=== Exercise directions ===
Among the records that follow, find each line holding the word "defined" and copy it.

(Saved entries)
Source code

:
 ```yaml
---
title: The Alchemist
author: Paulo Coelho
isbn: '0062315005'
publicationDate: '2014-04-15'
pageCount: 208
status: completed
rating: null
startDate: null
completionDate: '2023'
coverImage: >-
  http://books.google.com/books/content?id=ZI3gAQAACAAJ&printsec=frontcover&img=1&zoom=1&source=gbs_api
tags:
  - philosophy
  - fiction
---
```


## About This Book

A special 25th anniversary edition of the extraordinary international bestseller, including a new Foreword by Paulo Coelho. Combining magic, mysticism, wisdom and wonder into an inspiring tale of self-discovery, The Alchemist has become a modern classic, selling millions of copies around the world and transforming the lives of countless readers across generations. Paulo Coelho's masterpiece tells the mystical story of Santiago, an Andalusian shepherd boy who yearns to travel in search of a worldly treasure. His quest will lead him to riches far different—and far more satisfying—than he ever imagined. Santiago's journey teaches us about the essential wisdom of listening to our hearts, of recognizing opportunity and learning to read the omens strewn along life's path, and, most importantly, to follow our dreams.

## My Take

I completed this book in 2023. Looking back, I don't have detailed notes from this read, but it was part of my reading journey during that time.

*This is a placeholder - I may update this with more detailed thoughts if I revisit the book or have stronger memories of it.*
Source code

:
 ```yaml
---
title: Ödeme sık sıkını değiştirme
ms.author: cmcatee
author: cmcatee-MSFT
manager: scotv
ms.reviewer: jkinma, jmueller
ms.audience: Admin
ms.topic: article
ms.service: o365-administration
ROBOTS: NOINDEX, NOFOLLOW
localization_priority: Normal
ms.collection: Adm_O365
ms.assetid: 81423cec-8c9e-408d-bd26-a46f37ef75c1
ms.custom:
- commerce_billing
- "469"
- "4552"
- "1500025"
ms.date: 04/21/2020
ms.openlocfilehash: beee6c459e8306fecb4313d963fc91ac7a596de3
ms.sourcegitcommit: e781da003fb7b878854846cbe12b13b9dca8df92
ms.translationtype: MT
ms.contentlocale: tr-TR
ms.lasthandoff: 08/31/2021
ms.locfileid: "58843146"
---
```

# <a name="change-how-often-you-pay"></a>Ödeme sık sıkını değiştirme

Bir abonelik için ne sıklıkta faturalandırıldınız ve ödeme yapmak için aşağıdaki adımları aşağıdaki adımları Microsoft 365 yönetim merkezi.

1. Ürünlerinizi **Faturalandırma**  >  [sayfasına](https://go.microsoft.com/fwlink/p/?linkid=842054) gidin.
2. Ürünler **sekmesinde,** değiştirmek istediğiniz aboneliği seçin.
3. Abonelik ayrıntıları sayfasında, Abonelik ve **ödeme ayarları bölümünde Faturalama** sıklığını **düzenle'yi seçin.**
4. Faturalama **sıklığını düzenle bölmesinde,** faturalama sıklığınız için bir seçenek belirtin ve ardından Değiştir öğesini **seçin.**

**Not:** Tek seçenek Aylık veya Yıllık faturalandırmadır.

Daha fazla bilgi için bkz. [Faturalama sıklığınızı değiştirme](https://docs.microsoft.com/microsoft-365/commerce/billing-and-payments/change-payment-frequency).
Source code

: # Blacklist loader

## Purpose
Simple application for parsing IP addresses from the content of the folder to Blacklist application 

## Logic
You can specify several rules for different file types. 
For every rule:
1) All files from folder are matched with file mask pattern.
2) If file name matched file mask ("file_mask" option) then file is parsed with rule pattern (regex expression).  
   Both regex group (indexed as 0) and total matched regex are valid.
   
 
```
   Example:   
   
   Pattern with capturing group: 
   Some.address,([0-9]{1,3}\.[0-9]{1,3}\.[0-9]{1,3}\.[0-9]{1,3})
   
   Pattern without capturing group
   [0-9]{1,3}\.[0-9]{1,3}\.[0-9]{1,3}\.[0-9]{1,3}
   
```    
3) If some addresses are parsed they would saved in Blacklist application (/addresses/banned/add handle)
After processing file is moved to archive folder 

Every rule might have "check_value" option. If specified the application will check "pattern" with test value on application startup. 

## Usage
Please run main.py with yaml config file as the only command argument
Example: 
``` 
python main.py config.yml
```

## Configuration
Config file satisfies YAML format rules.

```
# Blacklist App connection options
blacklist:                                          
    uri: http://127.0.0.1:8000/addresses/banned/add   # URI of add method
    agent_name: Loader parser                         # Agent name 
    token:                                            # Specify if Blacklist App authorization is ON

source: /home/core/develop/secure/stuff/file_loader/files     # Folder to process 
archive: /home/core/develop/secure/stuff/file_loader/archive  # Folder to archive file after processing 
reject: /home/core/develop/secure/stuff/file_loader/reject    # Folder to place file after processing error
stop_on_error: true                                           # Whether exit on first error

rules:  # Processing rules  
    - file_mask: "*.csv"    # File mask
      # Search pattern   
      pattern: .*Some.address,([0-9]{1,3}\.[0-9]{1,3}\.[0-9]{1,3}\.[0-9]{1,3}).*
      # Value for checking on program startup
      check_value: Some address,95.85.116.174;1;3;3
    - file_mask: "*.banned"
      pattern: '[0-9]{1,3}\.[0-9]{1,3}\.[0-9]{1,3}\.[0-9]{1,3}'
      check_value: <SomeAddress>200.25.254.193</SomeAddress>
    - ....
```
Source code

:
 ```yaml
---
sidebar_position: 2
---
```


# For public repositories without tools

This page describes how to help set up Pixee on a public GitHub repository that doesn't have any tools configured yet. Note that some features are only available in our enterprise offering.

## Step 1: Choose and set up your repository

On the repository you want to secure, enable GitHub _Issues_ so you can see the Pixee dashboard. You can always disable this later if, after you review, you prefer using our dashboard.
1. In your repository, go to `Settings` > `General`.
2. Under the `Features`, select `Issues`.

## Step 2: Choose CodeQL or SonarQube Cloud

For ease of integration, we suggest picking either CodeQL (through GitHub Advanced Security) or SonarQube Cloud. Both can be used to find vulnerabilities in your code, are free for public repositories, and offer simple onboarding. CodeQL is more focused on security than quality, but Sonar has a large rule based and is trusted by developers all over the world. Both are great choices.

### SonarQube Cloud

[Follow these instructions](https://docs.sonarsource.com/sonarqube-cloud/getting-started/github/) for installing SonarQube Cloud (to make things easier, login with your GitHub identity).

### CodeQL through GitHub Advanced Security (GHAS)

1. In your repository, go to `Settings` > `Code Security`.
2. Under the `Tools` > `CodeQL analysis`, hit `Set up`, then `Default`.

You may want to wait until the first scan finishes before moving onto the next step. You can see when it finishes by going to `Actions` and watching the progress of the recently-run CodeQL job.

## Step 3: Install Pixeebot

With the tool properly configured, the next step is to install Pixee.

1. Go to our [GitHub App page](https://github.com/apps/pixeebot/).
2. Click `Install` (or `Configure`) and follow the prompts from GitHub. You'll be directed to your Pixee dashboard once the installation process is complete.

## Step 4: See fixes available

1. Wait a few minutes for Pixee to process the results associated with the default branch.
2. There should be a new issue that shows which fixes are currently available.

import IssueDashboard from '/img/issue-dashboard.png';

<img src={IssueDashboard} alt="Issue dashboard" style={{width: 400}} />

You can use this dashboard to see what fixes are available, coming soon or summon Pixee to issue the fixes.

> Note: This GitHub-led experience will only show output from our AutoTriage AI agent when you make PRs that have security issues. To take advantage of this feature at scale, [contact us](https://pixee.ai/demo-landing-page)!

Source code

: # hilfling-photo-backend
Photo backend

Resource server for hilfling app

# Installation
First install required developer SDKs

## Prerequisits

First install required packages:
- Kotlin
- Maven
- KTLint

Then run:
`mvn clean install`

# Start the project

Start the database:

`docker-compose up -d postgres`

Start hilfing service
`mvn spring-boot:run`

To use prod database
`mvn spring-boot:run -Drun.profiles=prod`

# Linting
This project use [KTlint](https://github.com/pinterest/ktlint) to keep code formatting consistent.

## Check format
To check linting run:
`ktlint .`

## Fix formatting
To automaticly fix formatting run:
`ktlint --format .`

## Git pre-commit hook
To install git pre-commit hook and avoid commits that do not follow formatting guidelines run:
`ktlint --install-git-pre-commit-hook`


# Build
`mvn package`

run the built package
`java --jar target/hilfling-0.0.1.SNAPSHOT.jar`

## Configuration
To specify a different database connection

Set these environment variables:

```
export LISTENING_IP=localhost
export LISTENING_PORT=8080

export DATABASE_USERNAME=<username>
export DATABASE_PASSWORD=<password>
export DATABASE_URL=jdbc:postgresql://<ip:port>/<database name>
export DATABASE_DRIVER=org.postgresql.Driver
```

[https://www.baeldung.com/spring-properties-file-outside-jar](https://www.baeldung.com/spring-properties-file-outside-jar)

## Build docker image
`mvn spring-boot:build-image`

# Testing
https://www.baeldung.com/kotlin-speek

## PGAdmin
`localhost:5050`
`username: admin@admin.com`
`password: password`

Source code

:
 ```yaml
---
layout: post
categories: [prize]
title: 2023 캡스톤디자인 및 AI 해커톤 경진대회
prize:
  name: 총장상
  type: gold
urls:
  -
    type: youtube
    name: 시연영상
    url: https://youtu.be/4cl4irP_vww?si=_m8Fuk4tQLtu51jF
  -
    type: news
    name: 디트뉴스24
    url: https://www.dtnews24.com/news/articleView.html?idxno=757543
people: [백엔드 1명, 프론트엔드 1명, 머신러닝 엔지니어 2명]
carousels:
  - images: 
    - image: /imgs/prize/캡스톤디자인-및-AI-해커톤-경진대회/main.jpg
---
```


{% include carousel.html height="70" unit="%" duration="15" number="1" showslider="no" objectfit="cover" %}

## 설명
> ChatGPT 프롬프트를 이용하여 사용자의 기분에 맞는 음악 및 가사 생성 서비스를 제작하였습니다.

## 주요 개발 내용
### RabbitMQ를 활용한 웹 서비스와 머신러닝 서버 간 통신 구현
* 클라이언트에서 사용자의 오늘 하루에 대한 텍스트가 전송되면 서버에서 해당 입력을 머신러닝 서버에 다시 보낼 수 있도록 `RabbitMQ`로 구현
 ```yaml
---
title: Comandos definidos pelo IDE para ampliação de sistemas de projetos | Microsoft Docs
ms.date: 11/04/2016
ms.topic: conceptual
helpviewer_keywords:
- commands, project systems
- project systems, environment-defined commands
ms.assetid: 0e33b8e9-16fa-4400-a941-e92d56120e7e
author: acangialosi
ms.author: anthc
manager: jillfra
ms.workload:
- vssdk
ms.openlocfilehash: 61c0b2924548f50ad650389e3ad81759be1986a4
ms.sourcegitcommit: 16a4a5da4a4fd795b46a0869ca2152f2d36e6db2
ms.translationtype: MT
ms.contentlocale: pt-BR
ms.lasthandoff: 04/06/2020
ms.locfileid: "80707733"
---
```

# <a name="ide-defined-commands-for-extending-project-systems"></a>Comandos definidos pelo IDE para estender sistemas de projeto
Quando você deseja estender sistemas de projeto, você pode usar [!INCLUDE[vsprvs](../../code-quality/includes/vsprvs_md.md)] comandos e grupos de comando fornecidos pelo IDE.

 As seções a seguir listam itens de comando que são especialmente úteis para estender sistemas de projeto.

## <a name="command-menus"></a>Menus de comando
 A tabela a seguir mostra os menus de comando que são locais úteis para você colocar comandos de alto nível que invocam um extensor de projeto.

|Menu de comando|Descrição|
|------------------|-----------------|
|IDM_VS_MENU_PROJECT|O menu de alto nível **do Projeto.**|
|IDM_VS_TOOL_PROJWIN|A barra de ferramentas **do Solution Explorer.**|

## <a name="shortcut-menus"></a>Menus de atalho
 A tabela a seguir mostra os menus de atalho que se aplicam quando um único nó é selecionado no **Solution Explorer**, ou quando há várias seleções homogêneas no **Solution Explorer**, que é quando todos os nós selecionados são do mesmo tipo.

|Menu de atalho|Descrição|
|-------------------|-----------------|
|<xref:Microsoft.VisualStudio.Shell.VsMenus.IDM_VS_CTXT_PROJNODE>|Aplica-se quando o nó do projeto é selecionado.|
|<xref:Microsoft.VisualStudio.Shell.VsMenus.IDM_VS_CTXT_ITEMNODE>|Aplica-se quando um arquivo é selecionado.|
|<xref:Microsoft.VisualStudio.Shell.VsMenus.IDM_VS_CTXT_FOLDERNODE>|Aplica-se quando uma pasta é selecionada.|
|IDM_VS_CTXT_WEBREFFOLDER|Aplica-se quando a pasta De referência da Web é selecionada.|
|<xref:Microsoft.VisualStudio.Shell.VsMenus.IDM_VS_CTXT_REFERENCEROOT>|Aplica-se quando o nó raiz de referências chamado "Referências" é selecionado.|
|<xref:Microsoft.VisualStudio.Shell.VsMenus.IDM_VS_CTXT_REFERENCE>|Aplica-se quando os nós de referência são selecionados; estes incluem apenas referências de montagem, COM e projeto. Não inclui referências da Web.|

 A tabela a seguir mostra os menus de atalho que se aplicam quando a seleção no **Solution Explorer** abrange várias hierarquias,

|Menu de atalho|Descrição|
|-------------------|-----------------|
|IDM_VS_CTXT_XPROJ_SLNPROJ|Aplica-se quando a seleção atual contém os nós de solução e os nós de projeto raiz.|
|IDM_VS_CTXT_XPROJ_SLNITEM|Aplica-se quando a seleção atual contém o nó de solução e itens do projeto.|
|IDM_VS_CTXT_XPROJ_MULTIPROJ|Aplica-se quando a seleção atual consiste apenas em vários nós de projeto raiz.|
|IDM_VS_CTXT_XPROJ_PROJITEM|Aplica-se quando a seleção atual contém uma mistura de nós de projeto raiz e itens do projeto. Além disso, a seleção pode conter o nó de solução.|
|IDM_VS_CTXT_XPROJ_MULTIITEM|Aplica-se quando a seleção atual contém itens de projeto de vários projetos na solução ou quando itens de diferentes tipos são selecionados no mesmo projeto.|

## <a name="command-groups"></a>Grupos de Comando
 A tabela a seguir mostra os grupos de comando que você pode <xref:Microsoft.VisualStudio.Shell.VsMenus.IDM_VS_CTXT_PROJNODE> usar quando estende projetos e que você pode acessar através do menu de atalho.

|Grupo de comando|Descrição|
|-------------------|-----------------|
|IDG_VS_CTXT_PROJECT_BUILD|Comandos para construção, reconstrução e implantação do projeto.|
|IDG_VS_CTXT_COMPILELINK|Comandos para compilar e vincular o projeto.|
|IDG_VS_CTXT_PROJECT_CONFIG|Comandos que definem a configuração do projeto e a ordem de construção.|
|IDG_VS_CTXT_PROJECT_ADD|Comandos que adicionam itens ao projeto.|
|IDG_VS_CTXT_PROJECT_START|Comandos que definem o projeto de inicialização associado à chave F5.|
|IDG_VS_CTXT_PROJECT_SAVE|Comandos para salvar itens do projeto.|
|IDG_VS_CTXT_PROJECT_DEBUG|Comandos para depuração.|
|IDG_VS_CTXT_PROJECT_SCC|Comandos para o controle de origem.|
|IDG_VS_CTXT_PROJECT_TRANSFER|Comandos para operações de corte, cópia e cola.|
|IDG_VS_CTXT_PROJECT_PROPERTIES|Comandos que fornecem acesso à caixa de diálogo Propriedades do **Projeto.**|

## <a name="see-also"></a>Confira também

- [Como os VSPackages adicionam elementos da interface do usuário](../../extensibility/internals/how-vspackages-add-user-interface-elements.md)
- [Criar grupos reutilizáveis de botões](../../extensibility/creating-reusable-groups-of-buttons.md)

=== Exercise response ===
- project systems, environment-defined commands
# <a name="ide-defined-commands-for-extending-project-systems"></a>Comandos definidos pelo IDE para estender sistemas de projeto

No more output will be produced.